Jarkko Hartikainen’s alone (titled in all lower case by the composer) is a very abstract and mysterious work. Hartikainen is a guitarist himself and spent many weeks traveling all over Europe by himself experimenting with extended techniques and little snippets of playing that evoked a sense of solitude and mystery. This work, written for Tolonen, actually became Hartikainen’s first official opus and is abstract to be sure.

Odota by Aki Yli-Salomaki is a fairly short and meandering work. The title means “wait” and the composer acknowledges the very free form, somewhat pensive nature of the work. It is a part of a series of works he wrote for solo instruments on the nature of slowness and stasis. The series was titled Viipyillen (“lingering”) As the composer says in the booklet notes, “The music has no aspiration, no destination, it just is.”

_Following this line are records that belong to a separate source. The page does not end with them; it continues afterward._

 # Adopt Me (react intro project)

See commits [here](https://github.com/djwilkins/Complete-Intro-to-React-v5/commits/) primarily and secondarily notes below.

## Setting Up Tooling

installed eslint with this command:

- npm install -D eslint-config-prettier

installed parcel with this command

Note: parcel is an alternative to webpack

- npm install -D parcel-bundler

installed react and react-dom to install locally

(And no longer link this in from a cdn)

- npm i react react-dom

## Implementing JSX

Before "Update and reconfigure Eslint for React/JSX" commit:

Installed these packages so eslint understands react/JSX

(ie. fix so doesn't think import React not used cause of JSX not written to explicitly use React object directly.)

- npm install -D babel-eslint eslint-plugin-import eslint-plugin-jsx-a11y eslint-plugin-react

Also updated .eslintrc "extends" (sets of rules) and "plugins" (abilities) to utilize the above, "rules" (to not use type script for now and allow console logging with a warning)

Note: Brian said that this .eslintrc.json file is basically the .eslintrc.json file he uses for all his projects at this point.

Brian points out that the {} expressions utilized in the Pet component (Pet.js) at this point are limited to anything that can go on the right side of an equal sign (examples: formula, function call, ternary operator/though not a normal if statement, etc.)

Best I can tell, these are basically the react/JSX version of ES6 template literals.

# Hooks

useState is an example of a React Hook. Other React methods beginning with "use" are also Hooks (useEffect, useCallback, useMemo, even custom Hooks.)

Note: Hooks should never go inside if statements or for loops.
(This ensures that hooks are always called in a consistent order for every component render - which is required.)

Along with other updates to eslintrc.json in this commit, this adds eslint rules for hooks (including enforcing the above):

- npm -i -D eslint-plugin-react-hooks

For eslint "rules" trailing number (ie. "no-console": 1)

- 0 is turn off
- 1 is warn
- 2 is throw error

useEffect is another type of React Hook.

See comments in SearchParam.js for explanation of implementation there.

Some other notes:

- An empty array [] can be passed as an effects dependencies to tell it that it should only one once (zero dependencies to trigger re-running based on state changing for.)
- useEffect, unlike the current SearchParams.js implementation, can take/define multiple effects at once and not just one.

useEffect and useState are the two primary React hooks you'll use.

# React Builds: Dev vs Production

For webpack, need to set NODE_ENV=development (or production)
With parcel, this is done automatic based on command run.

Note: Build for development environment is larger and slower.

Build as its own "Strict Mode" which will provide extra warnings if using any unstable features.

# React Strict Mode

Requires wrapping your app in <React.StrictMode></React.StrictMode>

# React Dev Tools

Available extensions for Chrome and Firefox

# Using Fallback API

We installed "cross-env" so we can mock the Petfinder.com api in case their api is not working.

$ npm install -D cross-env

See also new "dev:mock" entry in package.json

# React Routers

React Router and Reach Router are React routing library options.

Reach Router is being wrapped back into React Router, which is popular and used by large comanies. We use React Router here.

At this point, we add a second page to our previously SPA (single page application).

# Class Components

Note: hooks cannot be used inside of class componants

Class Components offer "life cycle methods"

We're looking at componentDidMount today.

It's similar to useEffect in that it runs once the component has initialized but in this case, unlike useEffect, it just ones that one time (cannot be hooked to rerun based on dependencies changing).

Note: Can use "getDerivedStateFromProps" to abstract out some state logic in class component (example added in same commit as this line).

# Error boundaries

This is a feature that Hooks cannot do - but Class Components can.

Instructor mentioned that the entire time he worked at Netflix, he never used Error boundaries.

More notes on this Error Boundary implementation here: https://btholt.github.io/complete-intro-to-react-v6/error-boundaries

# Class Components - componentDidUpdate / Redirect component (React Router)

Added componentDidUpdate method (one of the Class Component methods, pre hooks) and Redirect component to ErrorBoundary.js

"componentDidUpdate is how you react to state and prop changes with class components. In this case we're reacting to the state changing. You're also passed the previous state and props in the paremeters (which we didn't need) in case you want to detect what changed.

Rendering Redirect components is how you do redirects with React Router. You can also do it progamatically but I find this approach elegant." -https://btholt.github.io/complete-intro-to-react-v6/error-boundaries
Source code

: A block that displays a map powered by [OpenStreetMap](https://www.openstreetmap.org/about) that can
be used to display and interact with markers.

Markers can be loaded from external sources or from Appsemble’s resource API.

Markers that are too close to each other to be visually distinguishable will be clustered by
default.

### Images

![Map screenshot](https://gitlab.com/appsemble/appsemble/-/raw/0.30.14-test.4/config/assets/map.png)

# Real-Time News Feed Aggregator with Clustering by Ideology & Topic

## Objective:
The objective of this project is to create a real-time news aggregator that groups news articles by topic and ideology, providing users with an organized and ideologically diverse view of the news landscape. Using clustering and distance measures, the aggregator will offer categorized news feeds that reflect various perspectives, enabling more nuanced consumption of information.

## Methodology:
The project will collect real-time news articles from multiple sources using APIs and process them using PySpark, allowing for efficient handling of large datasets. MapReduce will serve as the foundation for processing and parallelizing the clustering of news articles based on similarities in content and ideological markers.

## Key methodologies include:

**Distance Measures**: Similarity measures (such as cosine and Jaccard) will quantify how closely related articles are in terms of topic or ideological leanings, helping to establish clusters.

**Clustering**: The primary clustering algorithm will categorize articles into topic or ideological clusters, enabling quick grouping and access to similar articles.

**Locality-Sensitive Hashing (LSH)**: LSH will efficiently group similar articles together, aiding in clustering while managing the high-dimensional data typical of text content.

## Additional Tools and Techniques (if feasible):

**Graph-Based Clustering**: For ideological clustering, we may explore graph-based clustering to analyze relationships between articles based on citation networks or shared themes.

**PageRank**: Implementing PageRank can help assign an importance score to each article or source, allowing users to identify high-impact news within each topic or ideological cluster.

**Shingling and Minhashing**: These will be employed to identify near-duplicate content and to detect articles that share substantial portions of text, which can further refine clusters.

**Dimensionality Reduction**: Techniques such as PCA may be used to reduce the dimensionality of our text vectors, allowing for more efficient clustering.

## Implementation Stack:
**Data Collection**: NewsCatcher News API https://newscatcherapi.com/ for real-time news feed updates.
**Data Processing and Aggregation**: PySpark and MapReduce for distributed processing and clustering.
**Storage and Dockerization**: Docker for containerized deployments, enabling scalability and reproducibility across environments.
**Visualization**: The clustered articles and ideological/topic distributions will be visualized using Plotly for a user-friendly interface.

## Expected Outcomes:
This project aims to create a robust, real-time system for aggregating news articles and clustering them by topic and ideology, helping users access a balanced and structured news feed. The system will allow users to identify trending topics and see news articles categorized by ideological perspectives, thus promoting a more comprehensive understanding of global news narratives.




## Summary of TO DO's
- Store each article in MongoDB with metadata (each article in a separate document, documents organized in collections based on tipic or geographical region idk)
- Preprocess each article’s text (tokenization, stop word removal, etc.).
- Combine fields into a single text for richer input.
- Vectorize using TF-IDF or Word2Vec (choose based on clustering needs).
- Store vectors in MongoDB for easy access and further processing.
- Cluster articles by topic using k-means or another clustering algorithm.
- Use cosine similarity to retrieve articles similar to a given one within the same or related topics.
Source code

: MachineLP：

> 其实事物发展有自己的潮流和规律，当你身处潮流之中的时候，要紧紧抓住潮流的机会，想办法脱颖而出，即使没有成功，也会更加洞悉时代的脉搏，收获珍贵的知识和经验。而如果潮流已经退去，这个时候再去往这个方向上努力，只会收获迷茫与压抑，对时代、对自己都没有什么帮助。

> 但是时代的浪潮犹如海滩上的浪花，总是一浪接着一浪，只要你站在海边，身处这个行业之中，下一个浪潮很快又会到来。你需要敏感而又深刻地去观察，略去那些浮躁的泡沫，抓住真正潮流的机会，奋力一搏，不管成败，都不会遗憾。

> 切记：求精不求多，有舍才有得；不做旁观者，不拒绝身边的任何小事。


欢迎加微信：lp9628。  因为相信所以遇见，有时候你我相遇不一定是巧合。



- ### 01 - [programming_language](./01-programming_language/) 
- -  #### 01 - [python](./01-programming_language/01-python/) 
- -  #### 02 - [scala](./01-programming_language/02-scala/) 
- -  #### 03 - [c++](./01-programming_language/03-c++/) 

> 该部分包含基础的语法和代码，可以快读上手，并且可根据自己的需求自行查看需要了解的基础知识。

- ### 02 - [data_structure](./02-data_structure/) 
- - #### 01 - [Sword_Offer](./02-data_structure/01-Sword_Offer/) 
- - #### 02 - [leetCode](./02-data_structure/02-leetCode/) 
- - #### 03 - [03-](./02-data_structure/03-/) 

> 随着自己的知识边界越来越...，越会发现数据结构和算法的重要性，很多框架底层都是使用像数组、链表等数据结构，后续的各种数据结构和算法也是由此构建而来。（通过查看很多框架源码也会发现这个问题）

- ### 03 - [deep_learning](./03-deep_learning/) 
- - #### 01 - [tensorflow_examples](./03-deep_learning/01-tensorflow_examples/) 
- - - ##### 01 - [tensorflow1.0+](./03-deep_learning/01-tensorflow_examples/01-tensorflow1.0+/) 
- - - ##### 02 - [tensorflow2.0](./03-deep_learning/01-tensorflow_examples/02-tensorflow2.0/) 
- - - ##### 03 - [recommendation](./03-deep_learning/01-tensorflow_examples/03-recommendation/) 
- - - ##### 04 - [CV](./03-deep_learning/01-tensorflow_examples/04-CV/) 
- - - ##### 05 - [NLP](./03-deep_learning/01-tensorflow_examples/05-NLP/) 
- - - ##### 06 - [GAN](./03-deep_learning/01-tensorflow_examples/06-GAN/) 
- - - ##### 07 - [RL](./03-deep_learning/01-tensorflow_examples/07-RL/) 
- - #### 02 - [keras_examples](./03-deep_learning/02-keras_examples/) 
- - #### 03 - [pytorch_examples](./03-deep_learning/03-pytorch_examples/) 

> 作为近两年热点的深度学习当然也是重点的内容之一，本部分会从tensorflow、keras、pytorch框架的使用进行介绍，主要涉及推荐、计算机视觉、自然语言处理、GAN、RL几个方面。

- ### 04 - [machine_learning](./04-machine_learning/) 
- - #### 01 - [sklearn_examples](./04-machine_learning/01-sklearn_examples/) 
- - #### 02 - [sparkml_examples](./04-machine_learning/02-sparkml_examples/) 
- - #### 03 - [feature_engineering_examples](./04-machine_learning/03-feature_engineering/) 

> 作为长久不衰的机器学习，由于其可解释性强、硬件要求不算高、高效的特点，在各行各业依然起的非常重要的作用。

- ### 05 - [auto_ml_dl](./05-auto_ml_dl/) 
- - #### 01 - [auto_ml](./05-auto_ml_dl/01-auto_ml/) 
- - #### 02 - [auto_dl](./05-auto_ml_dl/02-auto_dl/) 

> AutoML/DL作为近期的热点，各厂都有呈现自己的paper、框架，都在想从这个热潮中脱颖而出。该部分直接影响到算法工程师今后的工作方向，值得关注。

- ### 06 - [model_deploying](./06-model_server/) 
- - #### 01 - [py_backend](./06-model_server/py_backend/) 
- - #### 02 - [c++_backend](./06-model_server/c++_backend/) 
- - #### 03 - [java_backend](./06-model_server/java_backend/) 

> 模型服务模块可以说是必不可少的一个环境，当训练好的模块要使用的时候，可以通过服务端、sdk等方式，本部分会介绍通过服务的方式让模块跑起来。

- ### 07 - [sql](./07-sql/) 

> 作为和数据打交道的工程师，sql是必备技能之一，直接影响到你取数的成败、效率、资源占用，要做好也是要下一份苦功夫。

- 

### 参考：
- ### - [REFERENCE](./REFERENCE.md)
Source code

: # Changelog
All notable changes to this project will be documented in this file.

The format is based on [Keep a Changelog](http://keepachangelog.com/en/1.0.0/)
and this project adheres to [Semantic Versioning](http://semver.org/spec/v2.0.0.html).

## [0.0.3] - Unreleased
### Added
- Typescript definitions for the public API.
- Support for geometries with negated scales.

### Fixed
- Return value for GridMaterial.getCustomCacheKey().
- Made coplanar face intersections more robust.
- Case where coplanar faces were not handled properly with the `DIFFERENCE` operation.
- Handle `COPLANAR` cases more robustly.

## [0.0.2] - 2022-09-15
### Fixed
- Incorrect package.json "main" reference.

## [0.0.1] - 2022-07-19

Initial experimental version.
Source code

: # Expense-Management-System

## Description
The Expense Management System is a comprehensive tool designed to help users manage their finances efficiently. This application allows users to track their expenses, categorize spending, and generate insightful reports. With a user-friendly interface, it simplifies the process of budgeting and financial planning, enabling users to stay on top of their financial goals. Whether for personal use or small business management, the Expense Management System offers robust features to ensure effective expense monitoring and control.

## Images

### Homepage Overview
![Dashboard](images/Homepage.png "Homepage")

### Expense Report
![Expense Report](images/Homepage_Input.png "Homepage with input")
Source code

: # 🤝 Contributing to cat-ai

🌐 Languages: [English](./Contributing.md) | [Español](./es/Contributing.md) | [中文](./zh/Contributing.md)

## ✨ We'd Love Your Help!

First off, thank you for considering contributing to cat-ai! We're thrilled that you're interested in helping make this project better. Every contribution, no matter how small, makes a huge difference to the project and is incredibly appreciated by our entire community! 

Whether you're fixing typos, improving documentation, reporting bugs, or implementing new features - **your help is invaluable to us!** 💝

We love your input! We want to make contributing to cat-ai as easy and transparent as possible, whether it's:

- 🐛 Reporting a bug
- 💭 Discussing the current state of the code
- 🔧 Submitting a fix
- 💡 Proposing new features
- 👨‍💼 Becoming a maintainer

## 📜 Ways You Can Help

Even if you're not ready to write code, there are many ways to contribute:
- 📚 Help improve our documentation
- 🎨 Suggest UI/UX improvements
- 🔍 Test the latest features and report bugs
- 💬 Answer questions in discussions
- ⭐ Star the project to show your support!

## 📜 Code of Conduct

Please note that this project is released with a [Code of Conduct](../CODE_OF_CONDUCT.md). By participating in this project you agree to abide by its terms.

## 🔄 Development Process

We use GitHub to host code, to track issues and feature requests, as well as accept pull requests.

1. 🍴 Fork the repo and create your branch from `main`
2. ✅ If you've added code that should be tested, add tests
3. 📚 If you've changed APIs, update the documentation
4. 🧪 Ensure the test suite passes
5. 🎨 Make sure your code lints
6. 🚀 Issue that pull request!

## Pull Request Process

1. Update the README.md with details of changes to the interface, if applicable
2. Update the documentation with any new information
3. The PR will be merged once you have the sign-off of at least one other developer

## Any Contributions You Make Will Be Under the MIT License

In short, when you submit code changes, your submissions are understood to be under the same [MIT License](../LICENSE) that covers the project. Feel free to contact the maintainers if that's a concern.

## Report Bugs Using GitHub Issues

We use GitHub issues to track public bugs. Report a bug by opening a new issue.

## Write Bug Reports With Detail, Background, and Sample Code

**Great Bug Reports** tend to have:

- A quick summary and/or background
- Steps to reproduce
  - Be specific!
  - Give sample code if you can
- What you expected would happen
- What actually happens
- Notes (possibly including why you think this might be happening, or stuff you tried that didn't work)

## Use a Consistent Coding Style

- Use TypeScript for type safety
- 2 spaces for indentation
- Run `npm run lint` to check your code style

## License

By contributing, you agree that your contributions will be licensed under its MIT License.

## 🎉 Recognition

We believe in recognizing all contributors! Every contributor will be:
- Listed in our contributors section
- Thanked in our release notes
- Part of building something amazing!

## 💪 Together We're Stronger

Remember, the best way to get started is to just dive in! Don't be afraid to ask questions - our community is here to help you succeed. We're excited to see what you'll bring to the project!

The absolute most intriguing title in this collection is, no doubt, The Threatened Assassin, by Adam Vilagi and was written for Otto Tolonen. Actually the title comes from the name of a painting by the French Dadaist René Magritte, which depicts two figures lurking just outside the doorway of a room in which is a seemingly dead nude woman on a couch and a gentleman looking at a phonograph. This disturbing imagery is reflected somewhat in the alternately staccato “menacing” strumming and the atonal floating around the fingerboard. This is a very strange work that succeeds in its intent.

The shortest work here, Elegietta, by Sauli Zinvjev, is as the title implies; a short, elegiac, very pretty, somewhat sad work. The composer calls it a “sigh.”  On the other hand, Tenebrae (Latin: “darkness, gloom”) by Jouni Kaipainen is the longest work here. The composer uses the religious nature of the “Tenebrae” in Christian Holy Week services to create a very plaintive, sometimes mournful atmosphere. Of the composers represented here, Kaipainen is the one I was most familiar with and this work is my favorite on the program.

This collection is certainly unusual and maybe even a little mixed in its results. Additionally, this album bears the unexplained dedication (on the inside front cover), “To the gloom of Haapamäki”.  There is a small town that apparently served as a railway depot by that name in Finland’s Keuruu district as well as a composer named Sampo Haapamäki. While some of the music in this program is a little dark and introspective, I certainly hope that nothing unfortunate happened to the composer or the population of that hamlet. Regardless, this is good, occasionally provocative, music played very well by Otto Tolonen.